(Stored data)
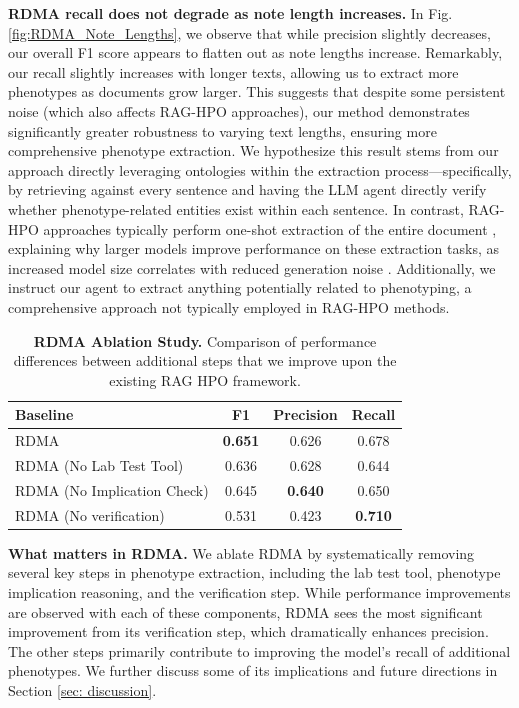\textbf{RDMA recall does not degrade as note length increases.} In Fig. \ref{fig:RDMA_Note_Lengths}, we observe that while precision slightly decreases, our overall F1 score appears to flatten out as note lengths increase. Remarkably, our recall slightly increases with longer texts, allowing us to extract more phenotypes as documents grow larger. This suggests that despite some persistent noise (which also affects RAG-HPO approaches), our method demonstrates significantly greater robustness to varying text lengths, ensuring more comprehensive phenotype extraction. We hypothesize this result stems from our approach directly leveraging ontologies within the extraction process—specifically, by retrieving against every sentence and having the LLM agent directly verify whether phenotype-related entities exist within each sentence. In contrast, RAG-HPO approaches typically perform one-shot extraction of the entire document \cite{garcia2024_HPORAG}, explaining why larger models improve performance on these extraction tasks, as increased model size correlates with reduced generation noise \cite{kaplan2020scalinglawsneurallanguage}. Additionally, we instruct our agent to extract anything potentially related to phenotyping, a comprehensive approach not typically employed in RAG-HPO methods.

\begin{table}[htbp]
    \centering
    \begin{tabular}{lccc}
        \toprule
        \textbf{Baseline} & \textbf{F1} & \textbf{Precision} & \textbf{Recall} \\
        \midrule
        RDMA & \textbf{0.651} & 0.626 & 0.678 \\
        RDMA (No Lab Test Tool) & 0.636 & 0.628 & 0.644 \\
        RDMA (No Implication Check) & 0.645 & \textbf{0.640} & 0.650 \\
        RDMA (No verification) & 0.531 & 0.423 & \textbf{0.710} \\
        \bottomrule
    \end{tabular}
    \caption{\textbf{RDMA Ablation Study.} Comparison of performance differences between additional steps that we improve upon the existing RAG HPO \cite{garcia2024_HPORAG} framework.}
    \label{tab:rdma_ablation}
\end{table}

\textbf{What matters in RDMA.} We ablate RDMA by systematically removing several key steps in phenotype extraction, including the lab test tool, phenotype implication reasoning, and the verification step. While performance improvements are observed with each of these components, RDMA sees the most significant improvement from its verification step, which dramatically enhances precision. The other steps primarily contribute to improving the model's recall of additional phenotypes. We further discuss some of its implications and future directions in Section \ref{sec: discussion}.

■ **WHAT IS NEEDED**: Gather each line in the data that holds the string "begin".

■ **SOLUTION FOR THIS PROBLEM**:
\begin{table}[htbp]
    \begin{tabular}{lccc}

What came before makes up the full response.